Some are also blaming the APC for its refusal to zone those positions before and after the elections were won and lost, some are also of the view that those who are members of the APC today arranged with former Speaker Aminu Tambuwal to go against its party’s decision in 2011. You should have expected what happened in 2015?

It is not exactly the same thing. In 2011, there were two aspirants from the PDP. Each of them knew that they needed the opposition to emerge. So the kind of horse-trading that took place in 2011 is normal in any democracy since the party did not succeed in getting one candidate. Now when they approached us, we looked at the offer and we believed that the other party didn’t do as much. What we did in 2011 in helping him to come to power was a normal thing in democracy because once you don’t have absolute majority, you would need the support of the other smaller parties. And in 2011 we were the biggest minority in the House of Reps. The difference is this. Tambuwal did not destroy his party in the process. He didn’t offer Gbajabiamila Deputy Speaker, that is the difference. I don’t know what took place in PDP then. In our own case we tried to get all parties together, we called meetings which were boycotted by their group and at the end of the day when we realized this thing was getting so bad, Mr. President was to address all of us. We were waiting for Mr. President to come with majority of our Senators there when it was announced. So it is not the same thing.

So does your government want Saraki removed or it is just a party affair? 
I think the Chairman of the party has spoken and he has asked him to resign.

What is the difference between Tambuwal’s defection in December 2014 and Saraki’s defection this time? At that time you issued a statement as party’s spokesman that it was justifiable and he needed not resign. Now the party is asking Saraki to resign, what is the difference? 
You see in 2014, the political climate was completely different. By 2013, three major political parties and factions of two had collapsed into a new party. We had ANPP, CPC and ACN and a faction of APGA that came together to become a new party. In 2014, there were internal wranglings within the PDP and they decided to defect to meet us in APC. Even now nobody is saying people can’t defect. Mr. President said it that many of the people who defected did so for selfish purposes because many of them want to come back to the National Assembly but many of them too when they were coming reached understanding with their local people as to the arrangement.
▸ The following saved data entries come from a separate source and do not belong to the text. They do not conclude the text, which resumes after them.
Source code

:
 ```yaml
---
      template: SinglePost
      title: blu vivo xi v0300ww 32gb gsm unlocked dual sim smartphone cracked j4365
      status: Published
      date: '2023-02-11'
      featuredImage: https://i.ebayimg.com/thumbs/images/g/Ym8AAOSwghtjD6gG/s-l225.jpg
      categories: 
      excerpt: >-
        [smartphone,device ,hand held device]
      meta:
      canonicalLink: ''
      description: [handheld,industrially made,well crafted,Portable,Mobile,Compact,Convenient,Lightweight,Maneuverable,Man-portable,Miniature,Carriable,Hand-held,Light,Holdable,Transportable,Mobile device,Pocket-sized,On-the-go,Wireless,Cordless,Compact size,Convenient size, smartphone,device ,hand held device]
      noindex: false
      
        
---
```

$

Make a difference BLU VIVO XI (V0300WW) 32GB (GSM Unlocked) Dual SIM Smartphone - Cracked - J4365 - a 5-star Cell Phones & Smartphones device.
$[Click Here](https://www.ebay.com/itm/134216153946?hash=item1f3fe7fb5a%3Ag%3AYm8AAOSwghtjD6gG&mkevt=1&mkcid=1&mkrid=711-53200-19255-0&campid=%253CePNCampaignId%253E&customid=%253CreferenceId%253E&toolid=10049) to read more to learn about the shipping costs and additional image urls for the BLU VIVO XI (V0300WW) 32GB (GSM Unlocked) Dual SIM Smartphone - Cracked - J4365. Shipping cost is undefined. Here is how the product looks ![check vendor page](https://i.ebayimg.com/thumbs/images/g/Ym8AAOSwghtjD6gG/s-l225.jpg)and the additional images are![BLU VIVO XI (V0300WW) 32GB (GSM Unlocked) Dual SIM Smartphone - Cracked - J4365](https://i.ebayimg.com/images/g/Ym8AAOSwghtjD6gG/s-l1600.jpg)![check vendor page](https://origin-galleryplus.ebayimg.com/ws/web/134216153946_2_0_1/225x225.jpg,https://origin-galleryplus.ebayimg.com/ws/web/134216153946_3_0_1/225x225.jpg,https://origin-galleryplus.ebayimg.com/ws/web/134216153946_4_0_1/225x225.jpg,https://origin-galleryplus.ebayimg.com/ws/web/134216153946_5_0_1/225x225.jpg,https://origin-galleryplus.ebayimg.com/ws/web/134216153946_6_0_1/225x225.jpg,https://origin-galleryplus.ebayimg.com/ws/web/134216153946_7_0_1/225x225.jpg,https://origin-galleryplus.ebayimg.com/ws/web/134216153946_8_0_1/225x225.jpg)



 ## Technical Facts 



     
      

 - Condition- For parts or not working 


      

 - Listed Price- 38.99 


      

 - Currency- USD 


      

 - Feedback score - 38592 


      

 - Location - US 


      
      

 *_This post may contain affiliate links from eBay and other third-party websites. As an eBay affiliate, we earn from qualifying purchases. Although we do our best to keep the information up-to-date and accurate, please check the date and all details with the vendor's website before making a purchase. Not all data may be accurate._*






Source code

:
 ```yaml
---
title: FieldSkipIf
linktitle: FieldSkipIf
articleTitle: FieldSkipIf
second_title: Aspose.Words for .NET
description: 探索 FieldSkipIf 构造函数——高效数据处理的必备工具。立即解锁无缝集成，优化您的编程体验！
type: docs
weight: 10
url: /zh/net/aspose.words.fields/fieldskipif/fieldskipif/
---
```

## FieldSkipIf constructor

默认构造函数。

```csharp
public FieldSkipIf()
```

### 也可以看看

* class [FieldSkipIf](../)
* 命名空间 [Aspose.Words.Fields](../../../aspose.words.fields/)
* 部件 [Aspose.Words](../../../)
You know a Senator sometime represents up to eight local governments, sometimes 10 and there are some unwritten rules that if this side of the Senatorial district produces a Senator for four years, it has to go to the other side in another four years. So many of them are facing re-election problem because they can’t go back to their constituency and say they want to run again.
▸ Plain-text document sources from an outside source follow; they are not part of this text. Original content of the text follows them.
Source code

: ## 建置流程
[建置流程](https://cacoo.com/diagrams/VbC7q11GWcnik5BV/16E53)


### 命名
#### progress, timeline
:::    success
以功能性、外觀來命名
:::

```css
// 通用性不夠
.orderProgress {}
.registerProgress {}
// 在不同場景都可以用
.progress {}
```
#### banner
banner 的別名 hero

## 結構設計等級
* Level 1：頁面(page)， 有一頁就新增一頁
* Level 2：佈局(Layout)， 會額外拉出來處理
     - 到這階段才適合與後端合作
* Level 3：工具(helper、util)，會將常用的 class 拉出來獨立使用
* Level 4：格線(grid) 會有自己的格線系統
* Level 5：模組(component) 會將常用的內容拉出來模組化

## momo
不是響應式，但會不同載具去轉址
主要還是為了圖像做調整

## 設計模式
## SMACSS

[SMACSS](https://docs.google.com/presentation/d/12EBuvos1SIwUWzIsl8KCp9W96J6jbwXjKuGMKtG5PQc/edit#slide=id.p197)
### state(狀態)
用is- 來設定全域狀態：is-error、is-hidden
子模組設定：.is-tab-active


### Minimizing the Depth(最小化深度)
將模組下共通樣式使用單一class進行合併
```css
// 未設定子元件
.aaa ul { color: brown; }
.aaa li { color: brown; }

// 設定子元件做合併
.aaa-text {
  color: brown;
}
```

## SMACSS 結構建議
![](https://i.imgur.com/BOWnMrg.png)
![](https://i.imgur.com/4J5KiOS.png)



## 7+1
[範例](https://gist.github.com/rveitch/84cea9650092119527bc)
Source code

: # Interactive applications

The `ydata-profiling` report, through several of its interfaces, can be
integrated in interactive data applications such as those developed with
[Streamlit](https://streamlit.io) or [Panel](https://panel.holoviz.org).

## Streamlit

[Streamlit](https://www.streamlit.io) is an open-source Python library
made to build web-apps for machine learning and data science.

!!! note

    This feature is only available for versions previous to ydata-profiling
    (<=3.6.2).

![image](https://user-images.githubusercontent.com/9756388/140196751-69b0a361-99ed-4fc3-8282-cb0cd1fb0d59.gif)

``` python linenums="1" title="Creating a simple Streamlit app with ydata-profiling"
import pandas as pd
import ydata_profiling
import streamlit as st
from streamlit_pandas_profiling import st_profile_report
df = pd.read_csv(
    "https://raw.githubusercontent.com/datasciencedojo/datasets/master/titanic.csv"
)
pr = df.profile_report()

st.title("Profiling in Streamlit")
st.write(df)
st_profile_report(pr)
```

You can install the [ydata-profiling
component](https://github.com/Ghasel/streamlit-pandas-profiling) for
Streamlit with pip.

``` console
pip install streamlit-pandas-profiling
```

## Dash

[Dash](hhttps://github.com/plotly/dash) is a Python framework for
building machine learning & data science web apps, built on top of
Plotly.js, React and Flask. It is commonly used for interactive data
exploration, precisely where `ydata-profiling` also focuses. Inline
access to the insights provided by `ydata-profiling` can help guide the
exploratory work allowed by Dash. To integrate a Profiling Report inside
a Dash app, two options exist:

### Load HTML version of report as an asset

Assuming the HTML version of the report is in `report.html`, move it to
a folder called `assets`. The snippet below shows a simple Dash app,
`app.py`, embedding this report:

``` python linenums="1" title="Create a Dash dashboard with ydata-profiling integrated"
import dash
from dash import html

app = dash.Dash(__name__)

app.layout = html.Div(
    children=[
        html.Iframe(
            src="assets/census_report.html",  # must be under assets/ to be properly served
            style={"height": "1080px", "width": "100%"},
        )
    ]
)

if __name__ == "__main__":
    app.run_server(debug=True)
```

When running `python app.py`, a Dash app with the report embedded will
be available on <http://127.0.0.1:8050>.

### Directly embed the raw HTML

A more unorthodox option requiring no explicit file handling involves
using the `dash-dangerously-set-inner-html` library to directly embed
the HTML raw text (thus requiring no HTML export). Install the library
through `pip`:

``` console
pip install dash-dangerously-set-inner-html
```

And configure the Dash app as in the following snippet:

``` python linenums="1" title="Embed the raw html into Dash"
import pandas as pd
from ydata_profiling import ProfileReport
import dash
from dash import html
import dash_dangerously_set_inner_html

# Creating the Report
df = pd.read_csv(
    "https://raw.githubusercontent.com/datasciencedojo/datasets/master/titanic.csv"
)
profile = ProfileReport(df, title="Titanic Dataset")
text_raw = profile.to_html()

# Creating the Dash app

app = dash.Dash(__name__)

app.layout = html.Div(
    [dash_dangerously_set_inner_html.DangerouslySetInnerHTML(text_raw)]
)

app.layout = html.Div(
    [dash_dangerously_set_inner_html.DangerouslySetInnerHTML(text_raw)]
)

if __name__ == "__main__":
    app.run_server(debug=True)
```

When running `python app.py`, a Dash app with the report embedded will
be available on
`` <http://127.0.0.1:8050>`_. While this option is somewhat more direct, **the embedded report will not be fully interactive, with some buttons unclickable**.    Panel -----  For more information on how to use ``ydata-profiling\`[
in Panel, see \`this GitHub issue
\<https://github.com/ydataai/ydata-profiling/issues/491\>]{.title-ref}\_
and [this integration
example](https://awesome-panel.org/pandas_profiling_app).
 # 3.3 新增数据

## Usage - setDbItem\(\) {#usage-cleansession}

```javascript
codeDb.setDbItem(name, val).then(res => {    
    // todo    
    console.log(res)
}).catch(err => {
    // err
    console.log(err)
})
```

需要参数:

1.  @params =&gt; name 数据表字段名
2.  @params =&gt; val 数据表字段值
At the party level they know themselves. If you are going to do a primary to be a Senator and you have agreed that it has to come from Shomolu this time around and Mushin says it wants it, they will tell Mushin it can’t get it and they won’t vote for it. So there are so many reasons why some of them defected and probably they can get the ticket in another party. Defection is as old as politics itself even in the First Republic.

The fundamental thing is that for us, it would have been better that they left a long time earlier because they have strangulated this government for too long. When you are now being betrayed by your own party it is more painful because we can’t fight back as much as we want to fight back.

I just want to establish that the foundation of what you are seeing today was laid as far back as the day he (Saraki) became Senate President.